People policies. The good, the bad and the awesome.

I write people policies for a living. So it’s no surprise that I have strong views on them.  Policies are often used as a stick to beat HR with – you’ve only got to consider the ‘policy police’ tag as an example.  It certainly isn’t considered the most exciting area of HR.  They are necessary though.  Whether your organisation is big or small, simple or complex, you need to have the policy basics in place.  I see good examples.  And I see terrible examples.

Bad policies:

  • Treat people like children.
  • Create distrust.
  • Include unnecessary detail.
  • Attempt to define every eventuality.
  • Tell managers what to do and how to do it..
  • Get in the way of the day job.
  • Assume bad behaviour is likely.
  • Are long and over formal.
  • Are just about ‘proof’ employees have been told something. (Repeat after me, you do not need everyone to sign your HR Policies).
  • Are accompanied by terrible e-learning.
  • Sit on the website and intranet.
  • Are based on a downloaded template, or copied from somewhere else the HR person used to work.

On the flip side are the good examples. Good people policies……

  • Treat people like adults.
  • Don’t just deal with issues or potential issues.
  • Meet all legal requirements and consider good current practice.
  • Have a tone of voice that matches the organisation.
  • Don’t constrain decision making.
  • Explain what is required of everyone.
  • Reflect the rest of the organisation – they aren’t just ‘off the shelf’ or best practice. They are contextual.
  • Are aligned to organisational aims, missions, values.
  • Build in management discretion.
  • Are not overlong.
  • Consider the first impression for new starters.
  • Are well communicated.
  • Are user friendly and easy to understand.
  • Are supported with other useful information and a range of formats.
  • Are aligned to the rest of the people activity.

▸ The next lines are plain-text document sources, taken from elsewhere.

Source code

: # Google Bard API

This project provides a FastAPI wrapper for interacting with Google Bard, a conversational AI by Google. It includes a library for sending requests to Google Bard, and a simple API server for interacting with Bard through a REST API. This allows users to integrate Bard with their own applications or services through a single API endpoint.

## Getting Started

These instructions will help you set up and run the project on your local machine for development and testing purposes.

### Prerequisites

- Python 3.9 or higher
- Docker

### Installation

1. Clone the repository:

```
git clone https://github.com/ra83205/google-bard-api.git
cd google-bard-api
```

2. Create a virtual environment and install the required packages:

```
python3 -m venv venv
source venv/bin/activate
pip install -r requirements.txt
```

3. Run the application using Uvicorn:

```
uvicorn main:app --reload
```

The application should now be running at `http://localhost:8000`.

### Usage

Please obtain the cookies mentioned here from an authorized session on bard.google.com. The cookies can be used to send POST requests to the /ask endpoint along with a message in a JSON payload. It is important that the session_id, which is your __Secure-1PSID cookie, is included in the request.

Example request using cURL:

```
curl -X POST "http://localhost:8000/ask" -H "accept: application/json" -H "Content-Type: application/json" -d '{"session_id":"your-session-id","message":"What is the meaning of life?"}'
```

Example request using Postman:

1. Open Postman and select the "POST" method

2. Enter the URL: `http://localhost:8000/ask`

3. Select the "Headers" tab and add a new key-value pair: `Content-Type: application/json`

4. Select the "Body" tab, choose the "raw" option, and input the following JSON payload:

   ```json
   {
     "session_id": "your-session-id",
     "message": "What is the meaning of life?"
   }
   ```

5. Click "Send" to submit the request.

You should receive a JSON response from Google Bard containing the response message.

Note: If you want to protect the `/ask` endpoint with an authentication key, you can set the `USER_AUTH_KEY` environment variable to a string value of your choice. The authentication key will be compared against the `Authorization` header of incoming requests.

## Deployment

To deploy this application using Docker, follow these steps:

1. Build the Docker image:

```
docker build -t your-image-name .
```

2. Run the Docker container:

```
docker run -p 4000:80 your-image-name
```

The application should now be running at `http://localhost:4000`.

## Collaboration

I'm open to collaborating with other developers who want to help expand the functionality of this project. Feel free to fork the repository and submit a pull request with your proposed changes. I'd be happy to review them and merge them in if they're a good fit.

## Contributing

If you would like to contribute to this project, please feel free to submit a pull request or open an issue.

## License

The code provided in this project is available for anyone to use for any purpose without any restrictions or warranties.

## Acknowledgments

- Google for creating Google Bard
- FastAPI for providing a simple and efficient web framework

But you can go even better than that. You can have progressive people policies.

    • That treat people like they are going to do the right thing.
    • Challenge people to do the right thing.
    • Create permission for change.
    • Create trust.
    • Further the aims / strategies of the organisation.
    • Are focused on and ready for the future.
    • Are merely the foundations of your HR practice on which you build learning and skill.
    • Take into account how their drafting will make people feel.
    • Have a straightforward tone of voice and talk to people like they are adults.
    • Encourage and enable desired behaviour rather than have a list of ‘do-nots’
    • Further the rest of the people activity.
    • Are constantly changing to meet the needs of the organisation.



Don’t make your policies boring, formal, unhelpful.  Make them awesome instead.